■ コインアセンブリーを知らない世代

動画サイトや安価なDVDの普及で、マジックがかつて持っていた隠匿的な性質は薄くなりました。ほんの10年ほど前までは「外国人マジシャンの演技を見る」ことだけでも、かなり積極的な努力が必要でしたが、今やYouTubeのリンクを辿るだけで、Larry JenningsのカードもDavid RothのコインもTommy Wonderのカップ&ボールも…、とにかく何でもすぐに見ることができます。

ひと昔前まで、たいていの人にとってマジックとは、一定の段階を踏んで習得するものであったように思います。例えばコインマジックに関して言えば、私の場合まず二川滋夫氏の著書を読み、次に洋書を読み、マジックランドを訪れ、ビデオを買い、ギミックコインを買い、レクチャーに参加し…、といった具合に、何年もかけて徐々にこの世界にのめり込んできました。そして、それぞれの段階に相応の楽しみや満足がありました。でも今は、マジックショップのサンプル動画を見て、一足飛びに高度なテクニックを解説したDVDを購入する人も多いのでしょう。それが可能な環境が整っているわけですから。

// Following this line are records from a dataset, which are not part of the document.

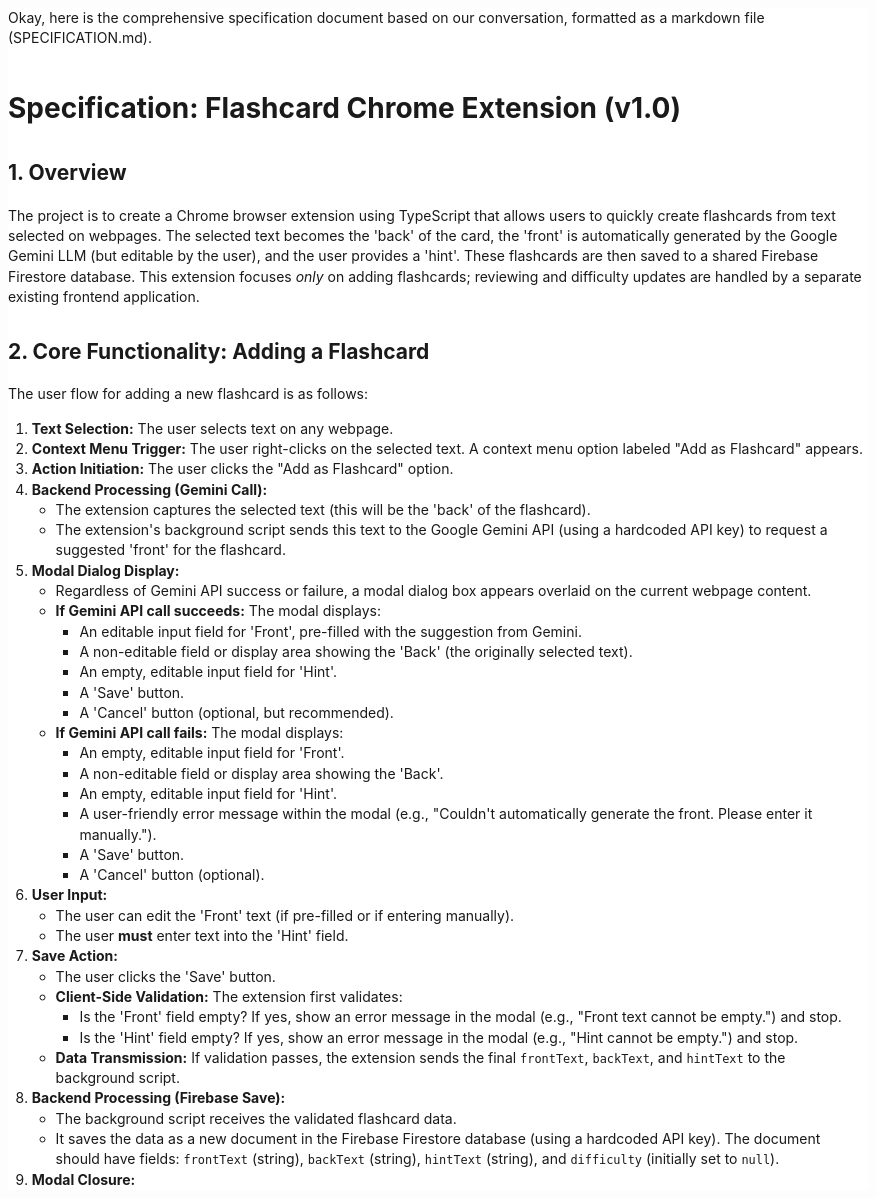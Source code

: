 Okay, here is the comprehensive specification document based on our conversation, formatted as a markdown file (SPECIFICATION.md).

# Specification: Flashcard Chrome Extension (v1.0)

## 1. Overview

The project is to create a Chrome browser extension using TypeScript that allows users to quickly create flashcards from text selected on webpages. The selected text becomes the 'back' of the card, the 'front' is automatically generated by the Google Gemini LLM (but editable by the user), and the user provides a 'hint'. These flashcards are then saved to a shared Firebase Firestore database. This extension focuses *only* on adding flashcards; reviewing and difficulty updates are handled by a separate existing frontend application.

## 2. Core Functionality: Adding a Flashcard

The user flow for adding a new flashcard is as follows:

1.  **Text Selection:** The user selects text on any webpage.
2.  **Context Menu Trigger:** The user right-clicks on the selected text. A context menu option labeled "Add as Flashcard" appears.
3.  **Action Initiation:** The user clicks the "Add as Flashcard" option.
4.  **Backend Processing (Gemini Call):**
    *   The extension captures the selected text (this will be the 'back' of the flashcard).
    *   The extension's background script sends this text to the Google Gemini API (using a hardcoded API key) to request a suggested 'front' for the flashcard.
5.  **Modal Dialog Display:**
    *   Regardless of Gemini API success or failure, a modal dialog box appears overlaid on the current webpage content.
    *   **If Gemini API call succeeds:** The modal displays:
        *   An editable input field for 'Front', pre-filled with the suggestion from Gemini.
        *   A non-editable field or display area showing the 'Back' (the originally selected text).
        *   An empty, editable input field for 'Hint'.
        *   A 'Save' button.
        *   A 'Cancel' button (optional, but recommended).
    *   **If Gemini API call fails:** The modal displays:
        *   An empty, editable input field for 'Front'.
        *   A non-editable field or display area showing the 'Back'.
        *   An empty, editable input field for 'Hint'.
        *   A user-friendly error message within the modal (e.g., "Couldn't automatically generate the front. Please enter it manually.").
        *   A 'Save' button.
        *   A 'Cancel' button (optional).
6.  **User Input:**
    *   The user can edit the 'Front' text (if pre-filled or if entering manually).
    *   The user **must** enter text into the 'Hint' field.
7.  **Save Action:**
    *   The user clicks the 'Save' button.
    *   **Client-Side Validation:** The extension first validates:
        *   Is the 'Front' field empty? If yes, show an error message in the modal (e.g., "Front text cannot be empty.") and stop.
        *   Is the 'Hint' field empty? If yes, show an error message in the modal (e.g., "Hint cannot be empty.") and stop.
    *   **Data Transmission:** If validation passes, the extension sends the final `frontText`, `backText`, and `hintText` to the background script.
8.  **Backend Processing (Firebase Save):**
    *   The background script receives the validated flashcard data.
    *   It saves the data as a new document in the Firebase Firestore database (using a hardcoded API key). The document should have fields: `frontText` (string), `backText` (string), `hintText` (string), and `difficulty` (initially set to `null`).
9.  **Modal Closure:**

先日「3Flyは得意だが、コインアセンブリーやスペルバウンドというマジックは見たこともない」という若いマニアに会って本当に驚きました。私は何も、コツコツと下積みを重ねなければ、特定のマジックに触れる資格がないなどと言うつもりはありません。ですがこういった話を聞くと、フレンチドロップを学ぶ前にスパイダーバニッシュを習うような不自然さをどうしても感じてしまうのです。

かつての自分と違うのは、世代が違うのですからある意味当たり前です。そう頭ではわかっていても違和感が拭えないのは、やはり歳を取ったからなのでしょうね。